Al-Ahram Weekly Online
7 - 13 February 2002
Issue No.572
Published in Cairo by AL-AHRAM established in 1875 Current issue | Previous issue | Site map

The new resistance

By Salama Ahmed Salama

Salama Ahmed SalamaPlans to get rid of Arafat and find Palestinians who can be dealt with more easily have been drawn up in Israel, endorsed by Washington and tacitly acknowledged by the Arabs. Israel's first steps were to effectively arrest Arafat and confine him to his office, depriving him of his right to communicate with other parties or attend conferences. The object is to kill him, morally and politically.

Israel fixed the case of the Karine A to discredit Arafat and as a warning to other Arab leaders, who are frightened that charges of terrorism, however groundless, will be levelled against them. Washington is now implementing Sharon's dictates not to deal with Arafat. In his place, figures like Ahmed Qure'i and Mahmoud Abbas, whom Sharon admitted he had met after initially denying it, have begun to appear. After meeting Sharon, they went to Washington; all this took place with or without Arafat's knowledge or consent.

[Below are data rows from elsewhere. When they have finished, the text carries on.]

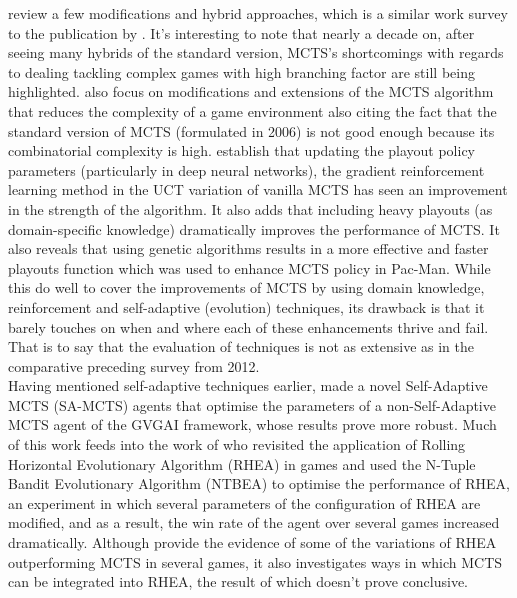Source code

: \documentclass{llncs}
\begin{document}
\noindent
\cite{swiechowski2021monte} review a few modifications and hybrid approaches, which is a similar work survey to the publication by \cite{Browne2012}. It's interesting to note that nearly a decade on, after seeing many hybrids of the standard version, MCTS’s shortcomings with regards to dealing tackling complex games with high branching factor are still being highlighted. \cite{swiechowski2021monte} also focus on modifications and extensions of the MCTS algorithm that reduces the complexity of a game  environment also citing the fact that the standard version of MCTS (formulated in 2006) is not good enough because its combinatorial complexity is high. \cite{swiechowski2021monte} establish that updating the playout policy parameters (particularly in deep neural networks), the gradient reinforcement learning method in the UCT variation of vanilla MCTS has seen an improvement in the strength of the algorithm. It also adds that including heavy playouts (as domain-specific knowledge) dramatically improves the performance of MCTS. It also reveals that using genetic algorithms results in a more effective and faster playouts function which was used to enhance MCTS policy in Pac-Man. While this \cite{swiechowski2021monte} do well to cover the improvements of MCTS by using domain knowledge, reinforcement and self-adaptive (evolution) techniques, its drawback is that it barely touches on when and where each of these enhancements thrive and fail. That is to say that the evaluation of techniques is not as extensive as in the comparative preceding survey from 2012.\\

\noindent
Having mentioned self-adaptive techniques earlier, \cite{sironi2018self} made a novel Self-Adaptive MCTS (SA-MCTS) agents that optimise the parameters of a non-Self-Adaptive MCTS agent of the GVGAI framework, whose results prove more robust. Much of this work feeds into the work of \cite{gaina2021rolling} who revisited the application of Rolling Horizontal Evolutionary Algorithm (RHEA) in games and used the N-Tuple Bandit Evolutionary Algorithm (NTBEA) to optimise the performance of RHEA, an experiment in which several parameters of the configuration of RHEA are modified, and as a result, the win rate of the agent over several games increased dramatically. Although \cite{sironi2018self} provide the evidence of some of the variations of RHEA outperforming MCTS in several games, it also investigates ways in which MCTS can be integrated into RHEA, the result of which doesn't prove conclusive. \\
\end{document}
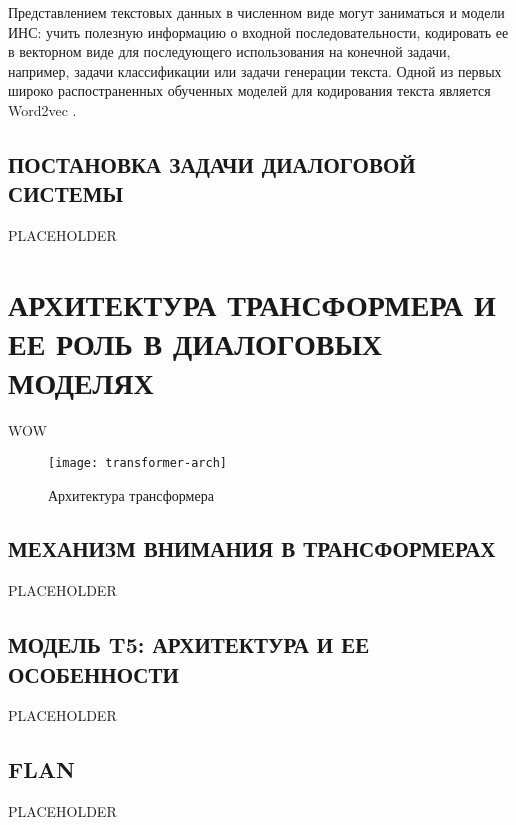 Представлением текстовых данных в численном виде могут заниматься и модели ИНС: учить полезную информацию о входной последовательности, кодировать ее в векторном виде для последующего использования на конечной задачи, например, задачи классификации или задачи генерации текста. Одной из первых широко распостраненных обученных моделей для кодирования текста является Word2vec \cite{word2vec-paper}.

\subsection{ПОСТАНОВКА ЗАДАЧИ ДИАЛОГОВОЙ СИСТЕМЫ}
PLACEHOLDER

\section{АРХИТЕКТУРА ТРАНСФОРМЕРА И ЕЕ РОЛЬ В ДИАЛОГОВЫХ МОДЕЛЯХ}
WOW

\begin{figure}[H]
    \centering
    \texttt{[image: transformer-arch]}
    \caption{Архитектура трансформера}
    \label{fig:transformer-arch}
\end{figure}


\subsection{МЕХАНИЗМ ВНИМАНИЯ В ТРАНСФОРМЕРАХ}
PLACEHOLDER

\subsection{МОДЕЛЬ T5: АРХИТЕКТУРА И ЕЕ ОСОБЕННОСТИ}
PLACEHOLDER

\subsection{FLAN}
PLACEHOLDER
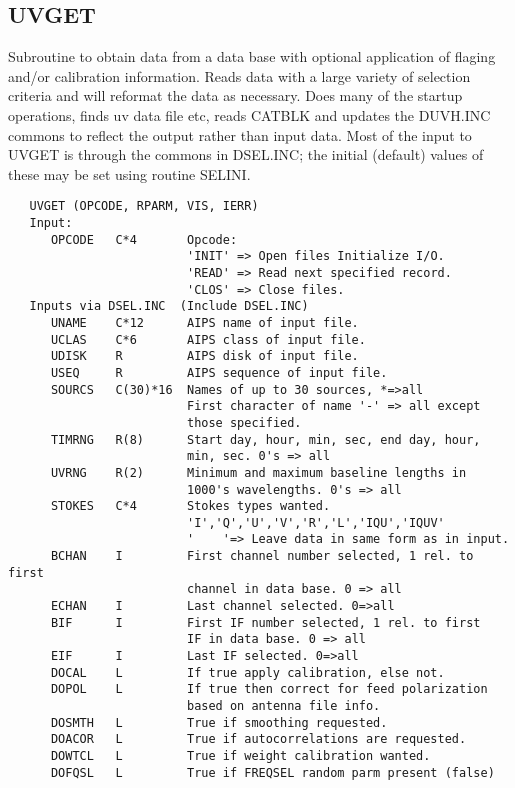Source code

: \subsection{UVGET}
Subroutine to obtain data from a data base with optional application
of flaging and/or calibration information.  Reads data with a large
variety of selection criteria and will reformat the data as
necessary.  Does many of the startup operations, finds uv data file
etc, reads CATBLK and updates the DUVH.INC commons to reflect the
output rather than input data.
   Most of the input to UVGET is through the commons in DSEL.INC;
the initial (default) values of these may be set using routine
SELINI.
\begin{verbatim}
   UVGET (OPCODE, RPARM, VIS, IERR)
   Input:
      OPCODE   C*4       Opcode:
                         'INIT' => Open files Initialize I/O.
                         'READ' => Read next specified record.
                         'CLOS' => Close files.
   Inputs via DSEL.INC  (Include DSEL.INC)
      UNAME    C*12      AIPS name of input file.
      UCLAS    C*6       AIPS class of input file.
      UDISK    R         AIPS disk of input file.
      USEQ     R         AIPS sequence of input file.
      SOURCS   C(30)*16  Names of up to 30 sources, *=>all
                         First character of name '-' => all except
                         those specified.
      TIMRNG   R(8)      Start day, hour, min, sec, end day, hour,
                         min, sec. 0's => all
      UVRNG    R(2)      Minimum and maximum baseline lengths in
                         1000's wavelengths. 0's => all
      STOKES   C*4       Stokes types wanted.
                         'I','Q','U','V','R','L','IQU','IQUV'
                         '    '=> Leave data in same form as in input.
      BCHAN    I         First channel number selected, 1 rel. to first
                         channel in data base. 0 => all
      ECHAN    I         Last channel selected. 0=>all
      BIF      I         First IF number selected, 1 rel. to first
                         IF in data base. 0 => all
      EIF      I         Last IF selected. 0=>all
      DOCAL    L         If true apply calibration, else not.
      DOPOL    L         If true then correct for feed polarization
                         based on antenna file info.
      DOSMTH   L         True if smoothing requested.
      DOACOR   L         True if autocorrelations are requested.
      DOWTCL   L         True if weight calibration wanted.
      DOFQSL   L         True if FREQSEL random parm present (false)

\end{verbatim}
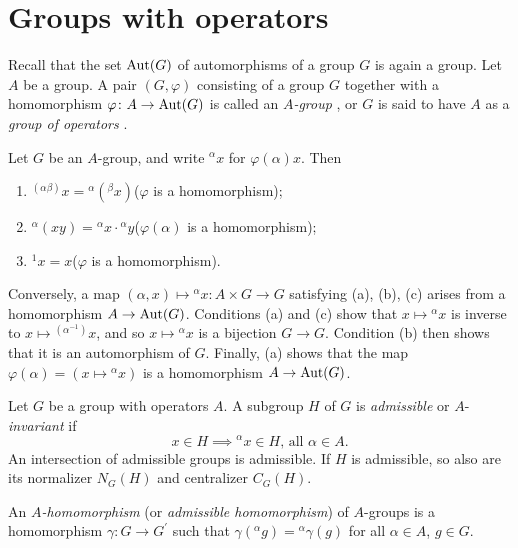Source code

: \documentclass[a4paper,11pt,final,openany]{memoir}%
\theoremstyle{nonumberplain}
\begin{document}
\section{Groups with operators}

Recall that the set $\operatorname{Aut}(G)$ of automorphisms of a group $G$ is again a
group. Let $A$ be a group. A pair $(G,\varphi)$ consisting of a group $G$
together with a homomorphism $\varphi\colon A\rightarrow\operatorname{Aut}(G)$ is called an
$A$\emph{-group}%
%
, or $G$ is said to have $A$ as a \emph{group of operators}%
%
.

Let $G$ be an $A$-group, and write $^{\alpha}x$ for $\varphi(\alpha)x$. Then

\begin{enumerate}
\item $^{(\alpha\beta)}x={}^{\alpha}({}^{\beta}x)$\qquad($\varphi$ is a homomorphism);

\item $^{\alpha}(xy)={}^{\alpha}x\cdot{}^{\alpha}y$\qquad($\varphi(\alpha)$ is
a homomorphism);{}

\item $^{1}x=x$\qquad\qquad($\varphi$ is a homomorphism).
\end{enumerate}

\noindent Conversely, a map $(\alpha,x)\mapsto{}^{\alpha}x:A\times
G\rightarrow G$ satisfying (a), (b), (c) arises from a homomorphism
$A\rightarrow\operatorname{Aut}(G)$. Conditions (a) and (c) show that $x\mapsto{}^{\alpha}x$
is inverse to $x\mapsto{}^{(\alpha^{-1})}x$, and so $x\mapsto{}^{\alpha}x$ is
a bijection $G\rightarrow G$. Condition (b) then shows that it is an
automorphism of $G$. Finally, (a) shows that the map $\varphi(\alpha
)=(x\mapsto{}^{\alpha}x)$ is a homomorphism $A\rightarrow\operatorname{Aut}(G)$.

Let $G$ be a group with operators $A$. A subgroup $H$ of $G$ is
\emph{admissible}%
%
\emph{\/} or $A$-\emph{invariant\/}%
if
\[
x\in H\implies{}^{\alpha}x\in H\text{, all }\alpha\in A.
\]
An intersection of admissible groups is admissible. If $H$ is admissible, so
also are its normalizer $N_{G}(H)$ and centralizer $C_{G}(H).$

An $A$\emph{-homomorphism\/} (or \emph{admissible homomorphism\/})%
of $A$-groups is a homomorphism $\gamma\colon G\rightarrow G^{\prime}$ such
that $\gamma({}^{\alpha}g)={}^{\alpha}\gamma(g)$ for all $\alpha\in A$, $g\in
G.$
\end{document}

Then Jordan's King Abdullah appeared on cue, prior to Sharon's visit to Washington. The media duly carried conflicting stories regarding the outcome of his meeting with US Secretary of State Colin Powell, after which an official spokesman announced King Abdullah had agreed that it was necessary to corner Arafat and force him to implement his "commitments." After his meeting with Bush, it was said that the king had endorsed Bush's statement with regard to the "axis of evil" that incorporates Iraq, and conceded that it must be crushed. Jordanian officials quickly denied such statements, insisting that the king had in fact said precisely the opposite about Arafat and Iraq.

Nobody knows for sure what went on in the White House and at the State Department. Is Washington employing its time- honoured policies, using smoke and mirrors to divide and rule? Or is there no smoke without fire?

Edward Walker, a long- time US ambassador in the Arab world and Israel and a deputy secretary of state, once opined that what Arab leaders say in official meetings often completely contradicts the public statements they make in their own countries. This, he added, is why the US administration does not take the extremism apparent in public statements too seriously. Conversely, this suggests that the more committed the Arabs seem in stating their support for Arafat, the more successful Israeli-US plans to get rid of him will be.

The problem with President Arafat is that he has allowed so many poisonous weeds to grow around him that they have blocked out the changes taking place. This is why the Israelis were able to convince Washington that more "pragmatic," flexible Palestinian leaders will be capable of putting an end to terrorist operations and controlling the resistance. Yet Palestinian reality is proof enough that the sacrifices sustained during the Intifada have created a deep rift between the old guard and the roots of the new resistance, which have sprouted in the twin shadows of Israeli state terrorism and the corruption and failure that beset the peace process. Wafaa Idris, whose suicide was driven by intolerable personal suffering, did not belong to any faction. She represents a new generation of young people who, while they may well acknowledge Arafat's authority, will never tolerate the pragmatic leaders Israel chooses.

What this means is that getting rid of Arafat can only give rise to more terror, violence and resistance.